Stored data
'''

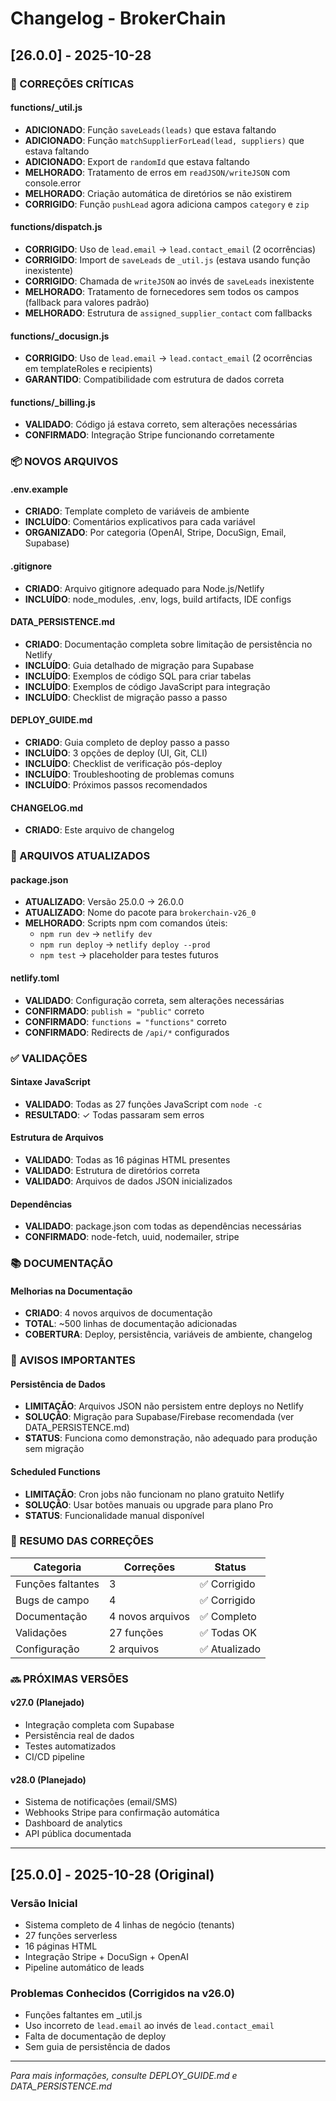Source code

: # Changelog - BrokerChain

## [26.0.0] - 2025-10-28

### 🔧 CORREÇÕES CRÍTICAS

#### functions/_util.js
- **ADICIONADO**: Função `saveLeads(leads)` que estava faltando
- **ADICIONADO**: Função `matchSupplierForLead(lead, suppliers)` que estava faltando
- **ADICIONADO**: Export de `randomId` que estava faltando
- **MELHORADO**: Tratamento de erros em `readJSON/writeJSON` com console.error
- **MELHORADO**: Criação automática de diretórios se não existirem
- **CORRIGIDO**: Função `pushLead` agora adiciona campos `category` e `zip`

#### functions/dispatch.js
- **CORRIGIDO**: Uso de `lead.email` → `lead.contact_email` (2 ocorrências)
- **CORRIGIDO**: Import de `saveLeads` de `_util.js` (estava usando função inexistente)
- **CORRIGIDO**: Chamada de `writeJSON` ao invés de `saveLeads` inexistente
- **MELHORADO**: Tratamento de fornecedores sem todos os campos (fallback para valores padrão)
- **MELHORADO**: Estrutura de `assigned_supplier_contact` com fallbacks

#### functions/_docusign.js
- **CORRIGIDO**: Uso de `lead.email` → `lead.contact_email` (2 ocorrências em templateRoles e recipients)
- **GARANTIDO**: Compatibilidade com estrutura de dados correta

#### functions/_billing.js
- **VALIDADO**: Código já estava correto, sem alterações necessárias
- **CONFIRMADO**: Integração Stripe funcionando corretamente

### 📦 NOVOS ARQUIVOS

#### .env.example
- **CRIADO**: Template completo de variáveis de ambiente
- **INCLUÍDO**: Comentários explicativos para cada variável
- **ORGANIZADO**: Por categoria (OpenAI, Stripe, DocuSign, Email, Supabase)

#### .gitignore
- **CRIADO**: Arquivo gitignore adequado para Node.js/Netlify
- **INCLUÍDO**: node_modules, .env, logs, build artifacts, IDE configs

#### DATA_PERSISTENCE.md
- **CRIADO**: Documentação completa sobre limitação de persistência no Netlify
- **INCLUÍDO**: Guia detalhado de migração para Supabase
- **INCLUÍDO**: Exemplos de código SQL para criar tabelas
- **INCLUÍDO**: Exemplos de código JavaScript para integração
- **INCLUÍDO**: Checklist de migração passo a passo

#### DEPLOY_GUIDE.md
- **CRIADO**: Guia completo de deploy passo a passo
- **INCLUÍDO**: 3 opções de deploy (UI, Git, CLI)
- **INCLUÍDO**: Checklist de verificação pós-deploy
- **INCLUÍDO**: Troubleshooting de problemas comuns
- **INCLUÍDO**: Próximos passos recomendados

#### CHANGELOG.md
- **CRIADO**: Este arquivo de changelog

### 🔄 ARQUIVOS ATUALIZADOS

#### package.json
- **ATUALIZADO**: Versão 25.0.0 → 26.0.0
- **ATUALIZADO**: Nome do pacote para `brokerchain-v26_0`
- **MELHORADO**: Scripts npm com comandos úteis:
  - `npm run dev` → `netlify dev`
  - `npm run deploy` → `netlify deploy --prod`
  - `npm test` → placeholder para testes futuros

#### netlify.toml
- **VALIDADO**: Configuração correta, sem alterações necessárias
- **CONFIRMADO**: `publish = "public"` correto
- **CONFIRMADO**: `functions = "functions"` correto
- **CONFIRMADO**: Redirects de `/api/*` configurados

### ✅ VALIDAÇÕES

#### Sintaxe JavaScript
- **VALIDADO**: Todas as 27 funções JavaScript com `node -c`
- **RESULTADO**: ✓ Todas passaram sem erros

#### Estrutura de Arquivos
- **VALIDADO**: Todas as 16 páginas HTML presentes
- **VALIDADO**: Estrutura de diretórios correta
- **VALIDADO**: Arquivos de dados JSON inicializados

#### Dependências
- **VALIDADO**: package.json com todas as dependências necessárias
- **CONFIRMADO**: node-fetch, uuid, nodemailer, stripe

### 📚 DOCUMENTAÇÃO

#### Melhorias na Documentação
- **CRIADO**: 4 novos arquivos de documentação
- **TOTAL**: ~500 linhas de documentação adicionadas
- **COBERTURA**: Deploy, persistência, variáveis de ambiente, changelog

### 🚨 AVISOS IMPORTANTES

#### Persistência de Dados
- **LIMITAÇÃO**: Arquivos JSON não persistem entre deploys no Netlify
- **SOLUÇÃO**: Migração para Supabase/Firebase recomendada (ver DATA_PERSISTENCE.md)
- **STATUS**: Funciona como demonstração, não adequado para produção sem migração

#### Scheduled Functions
- **LIMITAÇÃO**: Cron jobs não funcionam no plano gratuito Netlify
- **SOLUÇÃO**: Usar botões manuais ou upgrade para plano Pro
- **STATUS**: Funcionalidade manual disponível

### 🎯 RESUMO DAS CORREÇÕES

| Categoria | Correções | Status |
|-----------|-----------|--------|
| Funções faltantes | 3 | ✅ Corrigido |
| Bugs de campo | 4 | ✅ Corrigido |
| Documentação | 4 novos arquivos | ✅ Completo |
| Validações | 27 funções | ✅ Todas OK |
| Configuração | 2 arquivos | ✅ Atualizado |

### 🔜 PRÓXIMAS VERSÕES

#### v27.0 (Planejado)
- Integração completa com Supabase
- Persistência real de dados
- Testes automatizados
- CI/CD pipeline

#### v28.0 (Planejado)
- Sistema de notificações (email/SMS)
- Webhooks Stripe para confirmação automática
- Dashboard de analytics
- API pública documentada

---

## [25.0.0] - 2025-10-28 (Original)

### Versão Inicial
- Sistema completo de 4 linhas de negócio (tenants)
- 27 funções serverless
- 16 páginas HTML
- Integração Stripe + DocuSign + OpenAI
- Pipeline automático de leads

### Problemas Conhecidos (Corrigidos na v26.0)
- Funções faltantes em _util.js
- Uso incorreto de `lead.email` ao invés de `lead.contact_email`
- Falta de documentação de deploy
- Sem guia de persistência de dados

---

*Para mais informações, consulte DEPLOY_GUIDE.md e DATA_PERSISTENCE.md*
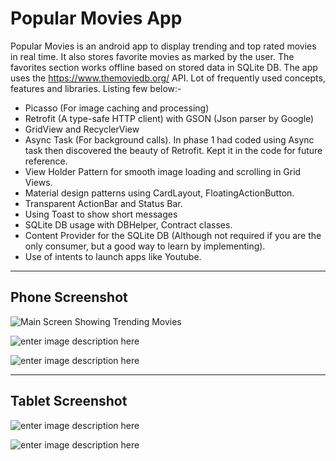 # Popular Movies App

Popular Movies is an android app to display trending and top rated movies in real time. It also stores favorite movies as marked by the user. The favorites section works offline based on stored data in SQLite DB. The app uses the https://www.themoviedb.org/ API.
Lot of frequently used concepts, features and libraries. Listing few below:-

 - Picasso (For image caching and processing)
 - Retrofit (A type-safe HTTP client) with GSON (Json parser by Google)
 - GridView and RecyclerView
 - Async Task (For background calls). In phase 1 had coded using Async task then discovered the beauty of Retrofit. Kept it in the code for future reference.
 - View Holder Pattern for smooth image loading and scrolling in Grid Views.
 - Material design patterns using CardLayout, FloatingActionButton.
 - Transparent ActionBar and Status Bar.
 - Using Toast to show short messages
 - SQLite DB usage with DBHelper, Contract classes.
 - Content Provider for the SQLite DB (Although not required if you are the only consumer, but a good way to learn by implementing).
 - Use of intents to launch apps like Youtube.

----------

Phone Screenshot
----------------
![Main Screen Showing Trending Movies](https://s5.postimg.org/qv5talp2v/Movie_Main_Phone1.png)

![enter image description here](https://s5.postimg.org/kewukigjb/Movie_Details_phone1.png)

![enter image description here](https://s5.postimg.org/7c1818qbb/Movie_Details_phone2.png)


----------

Tablet Screenshot
-----------------

![enter image description here](https://s5.postimg.org/7rchu9c8n/Movie_Table1.png)

![enter image description here](https://s5.postimg.org/gnn9y72uv/Movie_Tablet2.png)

'''

Print the records above exactly as they stand, but leave out the pictures.

Source code

: # Changelog - BrokerChain

## [26.0.0] - 2025-10-28

### 🔧 CORREÇÕES CRÍTICAS

#### functions/_util.js
- **ADICIONADO**: Função `saveLeads(leads)` que estava faltando
- **ADICIONADO**: Função `matchSupplierForLead(lead, suppliers)` que estava faltando
- **ADICIONADO**: Export de `randomId` que estava faltando
- **MELHORADO**: Tratamento de erros em `readJSON/writeJSON` com console.error
- **MELHORADO**: Criação automática de diretórios se não existirem
- **CORRIGIDO**: Função `pushLead` agora adiciona campos `category` e `zip`

#### functions/dispatch.js
- **CORRIGIDO**: Uso de `lead.email` → `lead.contact_email` (2 ocorrências)
- **CORRIGIDO**: Import de `saveLeads` de `_util.js` (estava usando função inexistente)
- **CORRIGIDO**: Chamada de `writeJSON` ao invés de `saveLeads` inexistente
- **MELHORADO**: Tratamento de fornecedores sem todos os campos (fallback para valores padrão)
- **MELHORADO**: Estrutura de `assigned_supplier_contact` com fallbacks

#### functions/_docusign.js
- **CORRIGIDO**: Uso de `lead.email` → `lead.contact_email` (2 ocorrências em templateRoles e recipients)
- **GARANTIDO**: Compatibilidade com estrutura de dados correta

#### functions/_billing.js
- **VALIDADO**: Código já estava correto, sem alterações necessárias
- **CONFIRMADO**: Integração Stripe funcionando corretamente

### 📦 NOVOS ARQUIVOS

#### .env.example
- **CRIADO**: Template completo de variáveis de ambiente
- **INCLUÍDO**: Comentários explicativos para cada variável
- **ORGANIZADO**: Por categoria (OpenAI, Stripe, DocuSign, Email, Supabase)

#### .gitignore
- **CRIADO**: Arquivo gitignore adequado para Node.js/Netlify
- **INCLUÍDO**: node_modules, .env, logs, build artifacts, IDE configs

#### DATA_PERSISTENCE.md
- **CRIADO**: Documentação completa sobre limitação de persistência no Netlify
- **INCLUÍDO**: Guia detalhado de migração para Supabase
- **INCLUÍDO**: Exemplos de código SQL para criar tabelas
- **INCLUÍDO**: Exemplos de código JavaScript para integração
- **INCLUÍDO**: Checklist de migração passo a passo

#### DEPLOY_GUIDE.md
- **CRIADO**: Guia completo de deploy passo a passo
- **INCLUÍDO**: 3 opções de deploy (UI, Git, CLI)
- **INCLUÍDO**: Checklist de verificação pós-deploy
- **INCLUÍDO**: Troubleshooting de problemas comuns
- **INCLUÍDO**: Próximos passos recomendados

#### CHANGELOG.md
- **CRIADO**: Este arquivo de changelog

### 🔄 ARQUIVOS ATUALIZADOS

#### package.json
- **ATUALIZADO**: Versão 25.0.0 → 26.0.0
- **ATUALIZADO**: Nome do pacote para `brokerchain-v26_0`
- **MELHORADO**: Scripts npm com comandos úteis:
  - `npm run dev` → `netlify dev`
  - `npm run deploy` → `netlify deploy --prod`
  - `npm test` → placeholder para testes futuros

#### netlify.toml
- **VALIDADO**: Configuração correta, sem alterações necessárias
- **CONFIRMADO**: `publish = "public"` correto
- **CONFIRMADO**: `functions = "functions"` correto
- **CONFIRMADO**: Redirects de `/api/*` configurados

### ✅ VALIDAÇÕES

#### Sintaxe JavaScript
- **VALIDADO**: Todas as 27 funções JavaScript com `node -c`
- **RESULTADO**: ✓ Todas passaram sem erros

#### Estrutura de Arquivos
- **VALIDADO**: Todas as 16 páginas HTML presentes
- **VALIDADO**: Estrutura de diretórios correta
- **VALIDADO**: Arquivos de dados JSON inicializados

#### Dependências
- **VALIDADO**: package.json com todas as dependências necessárias
- **CONFIRMADO**: node-fetch, uuid, nodemailer, stripe

### 📚 DOCUMENTAÇÃO

#### Melhorias na Documentação
- **CRIADO**: 4 novos arquivos de documentação
- **TOTAL**: ~500 linhas de documentação adicionadas
- **COBERTURA**: Deploy, persistência, variáveis de ambiente, changelog

### 🚨 AVISOS IMPORTANTES

#### Persistência de Dados
- **LIMITAÇÃO**: Arquivos JSON não persistem entre deploys no Netlify
- **SOLUÇÃO**: Migração para Supabase/Firebase recomendada (ver DATA_PERSISTENCE.md)
- **STATUS**: Funciona como demonstração, não adequado para produção sem migração

#### Scheduled Functions
- **LIMITAÇÃO**: Cron jobs não funcionam no plano gratuito Netlify
- **SOLUÇÃO**: Usar botões manuais ou upgrade para plano Pro
- **STATUS**: Funcionalidade manual disponível

### 🎯 RESUMO DAS CORREÇÕES

| Categoria | Correções | Status |
|-----------|-----------|--------|
| Funções faltantes | 3 | ✅ Corrigido |
| Bugs de campo | 4 | ✅ Corrigido |
| Documentação | 4 novos arquivos | ✅ Completo |
| Validações | 27 funções | ✅ Todas OK |
| Configuração | 2 arquivos | ✅ Atualizado |

### 🔜 PRÓXIMAS VERSÕES

#### v27.0 (Planejado)
- Integração completa com Supabase
- Persistência real de dados
- Testes automatizados
- CI/CD pipeline

#### v28.0 (Planejado)
- Sistema de notificações (email/SMS)
- Webhooks Stripe para confirmação automática
- Dashboard de analytics
- API pública documentada

---

## [25.0.0] - 2025-10-28 (Original)

### Versão Inicial
- Sistema completo de 4 linhas de negócio (tenants)
- 27 funções serverless
- 16 páginas HTML
- Integração Stripe + DocuSign + OpenAI
- Pipeline automático de leads

### Problemas Conhecidos (Corrigidos na v26.0)
- Funções faltantes em _util.js
- Uso incorreto de `lead.email` ao invés de `lead.contact_email`
- Falta de documentação de deploy
- Sem guia de persistência de dados

---

*Para mais informações, consulte DEPLOY_GUIDE.md e DATA_PERSISTENCE.md*
 # Popular Movies App

Popular Movies is an android app to display trending and top rated movies in real time. It also stores favorite movies as marked by the user. The favorites section works offline based on stored data in SQLite DB. The app uses the https://www.themoviedb.org/ API.
Lot of frequently used concepts, features and libraries. Listing few below:-

 - Picasso (For image caching and processing)
 - Retrofit (A type-safe HTTP client) with GSON (Json parser by Google)
 - GridView and RecyclerView
 - Async Task (For background calls). In phase 1 had coded using Async task then discovered the beauty of Retrofit. Kept it in the code for future reference.
 - View Holder Pattern for smooth image loading and scrolling in Grid Views.
 - Material design patterns using CardLayout, FloatingActionButton.
 - Transparent ActionBar and Status Bar.
 - Using Toast to show short messages
 - SQLite DB usage with DBHelper, Contract classes.
 - Content Provider for the SQLite DB (Although not required if you are the only consumer, but a good way to learn by implementing).
 - Use of intents to launch apps like Youtube.

----------

Phone Screenshot
----------------
![Main Screen Showing Trending Movies](https://s5.postimg.org/qv5talp2v/Movie_Main_Phone1.png)

![enter image description here](https://s5.postimg.org/kewukigjb/Movie_Details_phone1.png)

![enter image description here](https://s5.postimg.org/7c1818qbb/Movie_Details_phone2.png)


----------

Tablet Screenshot
-----------------

![enter image description here](https://s5.postimg.org/7rchu9c8n/Movie_Table1.png)

![enter image description here](https://s5.postimg.org/gnn9y72uv/Movie_Tablet2.png)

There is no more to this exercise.